Translatable strings should be entire sentences. It is often not possible to translate single verbs or adjectives in a substitutable way.

rw = "write" if rw else "read"
print "File %s is %s protected" % (filename, rw)

Most translators will not look at the source and will thus only see the string "File %s is %s protected", which is unintelligible. Change this to

if rw:
    print "File %s is write protected" % filename
else:
    print "File %s is read protected" % filename

This way the translator will not only understand the message, she will also be able to find the appropriate grammatical construction. A French translator for example translates "write protected" like "protected against writing".

Entire sentences are also important because in many languages, the declination of some word in a sentence depends on the gender or the number (singular/plural) of another part of the sentence. There are usually more interdependencies between words than in English. The consequence is that asking a translator to translate two half-sentences and then combining these two half-sentences through dumb string concatenation will not work, for many languages, even though it would work for English. That's why translators need to handle entire sentences.

Often sentences don't fit into a single line.
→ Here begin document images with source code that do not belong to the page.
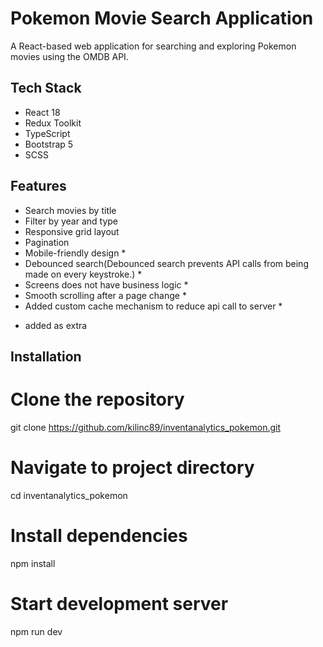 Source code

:# Pokemon Movie Search Application

A React-based web application for searching and exploring Pokemon movies using the OMDB API.

## Tech Stack
- React 18
- Redux Toolkit
- TypeScript
- Bootstrap 5
- SCSS

## Features
- Search movies by title
- Filter by year and type
- Responsive grid layout
- Pagination
- Mobile-friendly design *
- Debounced search(Debounced search prevents API calls from being made on every keystroke.) *
- Screens does not have business logic *
- Smooth scrolling after a page change *
- Added custom cache mechanism to reduce api call to server *

* added as extra


## Installation

# Clone the repository
git clone https://github.com/kilinc89/inventanalytics_pokemon.git

# Navigate to project directory
cd inventanalytics_pokemon

# Install dependencies
npm install

# Start development server
npm run dev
If a sentence is output using two subsequent printf statements, like this

print "Locale charset \"%s\" is different from\n" % lcharset
print "input file charset \"%s\".\n" % fcharset

the translator would have to translate two half sentences, but nothing in the POT file would tell her that the two half sentences belong together. It is necessary to merge the two printf statements so that the translator can handle the entire sentence at once and decide at which place to insert a line break in the translation (if at all):

print "Locale charset \"%s\" is different from\n\
input file charset \"%s\".\n" % (lcharset, fcharset)

You may now ask: how about two or more adjacent sentences? Like in this case:

file.write("Apollo 13 scenario: Stack overflow handling failed.")
file.write("On the next stack overflow we will crash!!!")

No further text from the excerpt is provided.